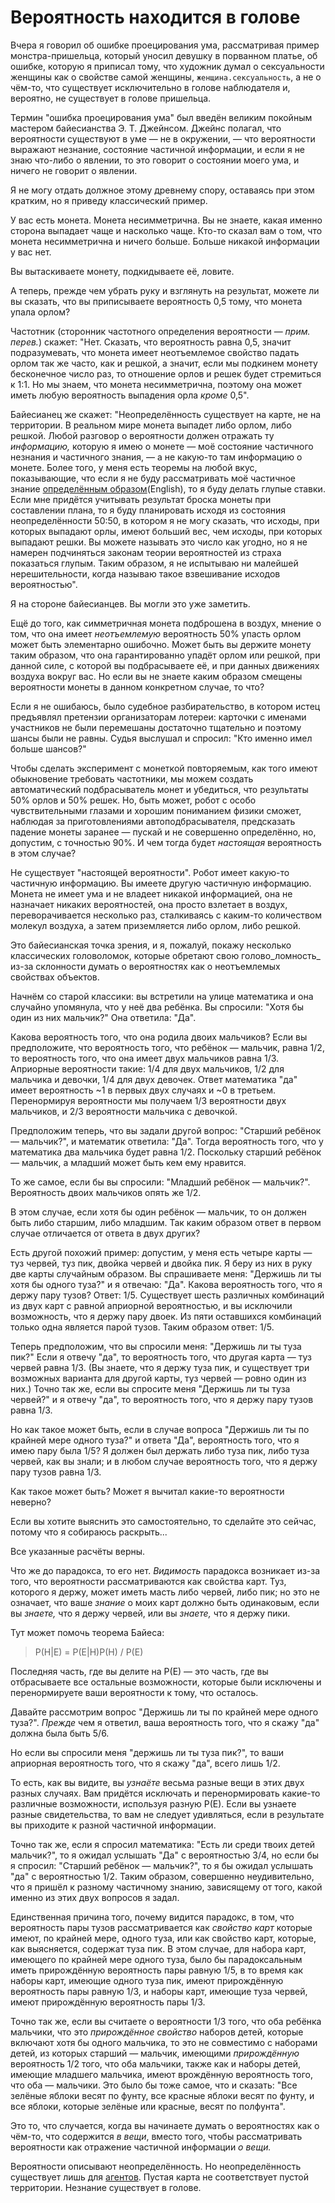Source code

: # Вероятность находится в голове
Вчера я говорил об ошибке проецирования ума, рассматривая пример монстра-пришельца, который уносил девушку в порванном платье, об ошибке, которую я приписал тому, что художник думал о сексуальности женщины как о свойстве самой женщины, <code>женщина.сексуальность</code>, а не о чём-то, что существует исключительно в голове наблюдателя и, вероятно, не существует в голове пришельца.

Термин "ошибка проецирования ума" был введён великим покойным мастером байесианства Э. Т. Джейнсом. Джейнс полагал, что вероятности существуют в уме — не в окружении, — что вероятности выражают незнание, состояние частичной информации, и если я не знаю что-либо о явлении, то это говорит о состоянии моего ума, и ничего не говорит о явлении.

Я не могу отдать должное этому древнему спору, оставаясь при этом кратким, но я приведу классический пример.  
<!-- эта строка для форматирования нужна --><em></em>   
У вас есть монета.
Монета несимметрична.
Вы не знаете, какая именно сторона выпадает чаще и насколько чаще. Кто-то сказал вам о том, что монета несимметрична и ничего больше.
Больше никакой информации у вас нет.

Вы вытаскиваете монету, подкидываете её, ловите.

А теперь, прежде чем убрать руку и взглянуть на результат, можете ли вы сказать, что вы приписываете вероятность 0\,5 тому, что монета упала орлом?

Частотник (сторонник частотного определения вероятности — _прим. перев._) скажет: "Нет. Сказать, что вероятность равна 0\,5, значит подразумевать, что монета имеет неотъемлемое свойство падать орлом так же часто, как и решкой, а значит, если мы подкинем монету бесконечное число раз, то отношение орлов и решек будет стремиться к 1:1. Но мы знаем, что монета несимметрична, поэтому она может иметь любую вероятность выпадения орла _кроме_ 0\,5".

Байесианец же скажет: "Неопределённость существует на карте, не на территории. В реальном мире монета выпадет либо орлом, либо решкой. Любой разговор о вероятности должен отражать ту _информацию,_ которую я имею о монете — моё состояние частичного незнания и частичного знания, — а не какую-то там информацию о монете. Более того, у меня есть теоремы на любой вкус, показывающие, что если я не буду рассматривать моё частичное знание [определённым образом](http://www.overcomingbias.com/2008/01/something-to-pr.html)(English), то я буду делать глупые ставки. Если мне придётся учитывать результат броска монеты при составлении плана, то я буду планировать исходя из состояния неопределённости 50:50, в котором я не могу сказать, что исходы, при которых выпадают орлы, имеют больший вес, чем исходы, при которых выпадают решки. Вы можете называть это число как угодно, но я не намерен подчиняться законам теории вероятностей из страха показаться глупым. Таким образом, я не испытываю ни малейшей нерешительности, когда называю такое взвешивание исходов вероятностью".

Я на стороне байесианцев. Вы могли это уже заметить.

Ещё до того, как симметричная монета подброшена в воздух, мнение о том, что она имеет _неотъемлемую_ вероятность 50% упасть орлом может быть элементарно ошибочно. Может быть вы держите монету таким образом, что она гарантированно упадёт орлом или решкой, при данной силе, с которой вы подбрасываете её, и при данных движениях воздуха вокруг вас. Но если вы не знаете каким образом смещены вероятности монеты в данном конкретном случае, то что?

Если я не ошибаюсь, было судебное разбирательство, в котором истец предъявлял претензии организаторам лотереи: карточки с именами участников не были перемешаны достаточно тщательно и поэтому шансы были не равны. Судья выслушал и спросил: "Кто именно имел больше шансов?"

Чтобы сделать эксперимент с монеткой повторяемым, как того имеют обыкновение требовать частотники, мы можем создать автоматический подбрасыватель монет и убедиться, что результаты 50% орлов и 50% решек. Но, быть может, робот с особо чувствительными глазами и хорошим пониманием физики сможет, наблюдая за приготовлениями автоподбрасывателя, предсказать падение монеты заранее — пускай и не совершенно определённо, но, допустим, с точностью 90%. И чем тогда будет _настоящая_ вероятность в этом случае?

Не существует "настоящей вероятности". Робот имеет какую-то частичную информацию. Вы имеете другую частичную информацию. Монета не имеет ума и не владеет никакой информацией, она не назначает никаких вероятностей, она просто взлетает в воздух, переворачивается несколько раз, сталкиваясь с каким-то количеством молекул воздуха, а затем приземляется либо орлом, либо решкой.

Это байесианская точка зрения, и я, пожалуй, покажу несколько классических головоломок, которые обретают свою голово_ломность_ из-за склонности думать о вероятностях как о неотъемлемых свойствах объектов.

Начнём со старой классики: вы встретили на улице математика и она случайно упомянула, что у неё два ребёнка. Вы спросили: "Хотя бы один из них мальчик?"  Она ответила: "Да".

Какова вероятность того, что она родила двоих мальчиков? Если вы предположите, что вероятность того, что ребёнок — мальчик, равна 1/2, то вероятность того, что она имеет двух мальчиков равна 1/3. Априорные вероятности такие: 1/4 для двух мальчиков, 1/2 для мальчика и девочки, 1/4 для двух девочек. Ответ математика "да" имеет вероятность ~1 в первых двух случаях и ~0 в третьем. Перенормируя вероятности мы получаем 1/3 вероятности двух мальчиков, и 2/3 вероятности мальчика с девочкой.

Предположим теперь, что вы задали другой вопрос: "Старший ребёнок — мальчик?", и математик ответила: "Да". Тогда вероятность того, что у математика два мальчика будет равна 1/2. Поскольку старший ребёнок — мальчик, а младший может быть кем ему нравится.

То же самое, если бы вы спросили: "Младший ребёнок — мальчик?". Вероятность двоих мальчиков опять же 1/2.

В этом случае, если хотя бы один ребёнок — мальчик, то он должен быть либо старшим, либо младшим. Так каким образом ответ в первом случае отличается от ответа в двух других?

Есть другой похожий пример: допустим, у меня есть четыре карты — туз червей, туз пик, двойка червей и двойка пик. Я беру из них в руку две карты случайным образом. Вы спрашиваете меня: "Держишь ли ты хотя бы одного туза?" и я отвечаю: "Да". Какова вероятность того, что я держу пару тузов? Ответ: 1/5. Существует шесть различных комбинаций из двух карт с равной априорной вероятностью, и вы исключили возможность, что я держу пару двоек. Из пяти оставшихся комбинаций только одна является парой тузов. Таким образом ответ: 1/5.

Теперь предположим, что вы спросили меня: "Держишь ли ты туза пик?" Если я отвечу "да", то вероятность того, что другая карта — туз червей равна 1/3. (Вы знаете, что я держу туза пик, и существует три возможных варианта для другой карты, туз червей — ровно один из них.) Точно так же, если вы спросите меня "Держишь ли ты туза червей?" и я отвечу "да", то вероятность того, что я держу пару тузов равна 1/3.

Но как такое может быть, если в случае вопроса "Держишь ли ты по крайней мере одного туза?" и ответа "Да", вероятность того, что я имею пару была 1/5? Я должен был держать либо туза пик, либо туза червей, как вы знали; и в любом случае вероятность того, что я держу пару тузов равна 1/3.

Как такое может быть? Может я вычитал какие-то вероятности неверно?

Если вы хотите выяснить это самостоятельно, то сделайте это сейчас, потому что я собираюсь раскрыть...

Все указанные расчёты верны.

Что же до парадокса, то его нет. _Видимость_ парадокса возникает из-за того, что вероятности рассматриваются как свойства карт. Туз, которого я держу, может иметь масть либо червей, либо пик; но это не означает, что ваше _знание_ о моих карт должно быть одинаковым, если вы _знаете,_ что я держу червей, или вы _знаете,_ что я держу пики.

Тут может помочь теорема Байеса:

<blockquote> P(H|E) = P(E|H)P(H) / P(E) </blockquote>

Последняя часть, где вы делите на P(E) — это часть, где вы отбрасываете все остальные возможности, которые были исключены и перенормируете ваши вероятности к тому, что осталось.

Давайте рассмотрим вопрос "Держишь ли ты по крайней мере одного туза?". _Прежде_ чем я ответил, ваша вероятность того, что я скажу "да" должна была быть 5/6.

Но если вы спросили меня "держишь ли ты туза пик?", то ваши априорная вероятность того, что я скажу "да", всего лишь 1/2.

То есть, как вы видите, вы _узнаёте_ весьма разные вещи в этих двух разных случаях. Вам придётся исключать и перенормировать какие-то различные возможности, используя разную P(E). Если вы узнаете разные свидетельства, то вам не следует удивляться, если в результате вы приходите к разной частичной информации.

Точно так же, если я спросил математика: "Есть ли среди твоих детей мальчик?", то я ожидал услышать "Да" с вероятностью 3/4, но если бы я спросил: "Старший ребёнок — мальчик?", то я бы ожидал услышать "да" с вероятностью 1/2. Таким образом, совершенно неудивительно, что я пришёл к разному частичному знанию, зависящему от того, какой именно из этих двух вопросов я задал.

Единственная причина того, почему видится парадокс, в том, что вероятность пары тузов рассматривается как _свойство карт_ которые имеют, по крайней мере, одного туза, или как свойство карт, которые, как выясняется, содержат туза пик. В этом случае, для набора карт, имеющего по крайней мере одного туза, было бы парадоксальным иметь прирождённую вероятность пары равную 1/5, в то время как наборы карт, имеющие одного туза пик, имеют прирождённую вероятность пары равную 1/3, и наборы карт, имеющие туза червей, имеют прирождённую вероятность пары 1/3.

Точно так же, если вы считаете о вероятности 1/3 того, что оба ребёнка мальчики, что это _прирождённое свойство_ наборов детей, которые включают хотя бы одного мальчика, то это не совместимо с наборами детей, из которых старший — мальчик, имеющими _прирождённую_ вероятность 1/2 того, что оба мальчики, также как и наборы детей, имеющие младшего мальчика, имеют врождённую вероятность того, что оба — мальчики. Это было бы тоже самое, что и сказать: "Все зелёные яблоки весят по фунту, все красные яблоки весят по фунту, и все яблоки, которые зелёные или красные, весят по полфунта".

Это то, что случается, когда вы начинаете думать о вероятностях как о чём-то, что содержится _в вещи_, вместо того, чтобы рассматривать вероятности как отражение частичной информации _о вещи._

Вероятности описывают неопределённость. Но неопределённость существует лишь для [агентов](/wiki/Агент). Пустая карта не соответствует пустой территории. Незнание существует в голове.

Task directions: Look above for the line holding "Как такое может быть?", then set down exactly that line and every line after it up to and including the line holding "Точно так же, если я", with nothing else.

Finished task:
Как такое может быть? Может я вычитал какие-то вероятности неверно?

Если вы хотите выяснить это самостоятельно, то сделайте это сейчас, потому что я собираюсь раскрыть...

Все указанные расчёты верны.

Что же до парадокса, то его нет. _Видимость_ парадокса возникает из-за того, что вероятности рассматриваются как свойства карт. Туз, которого я держу, может иметь масть либо червей, либо пик; но это не означает, что ваше _знание_ о моих карт должно быть одинаковым, если вы _знаете,_ что я держу червей, или вы _знаете,_ что я держу пики.

Тут может помочь теорема Байеса:

<blockquote> P(H|E) = P(E|H)P(H) / P(E) </blockquote>

Последняя часть, где вы делите на P(E) — это часть, где вы отбрасываете все остальные возможности, которые были исключены и перенормируете ваши вероятности к тому, что осталось.

Давайте рассмотрим вопрос "Держишь ли ты по крайней мере одного туза?". _Прежде_ чем я ответил, ваша вероятность того, что я скажу "да" должна была быть 5/6.

Но если вы спросили меня "держишь ли ты туза пик?", то ваши априорная вероятность того, что я скажу "да", всего лишь 1/2.

То есть, как вы видите, вы _узнаёте_ весьма разные вещи в этих двух разных случаях. Вам придётся исключать и перенормировать какие-то различные возможности, используя разную P(E). Если вы узнаете разные свидетельства, то вам не следует удивляться, если в результате вы приходите к разной частичной информации.

Точно так же, если я спросил математика: "Есть ли среди твоих детей мальчик?", то я ожидал услышать "Да" с вероятностью 3/4, но если бы я спросил: "Старший ребёнок — мальчик?", то я бы ожидал услышать "да" с вероятностью 1/2. Таким образом, совершенно неудивительно, что я пришёл к разному частичному знанию, зависящему от того, какой именно из этих двух вопросов я задал.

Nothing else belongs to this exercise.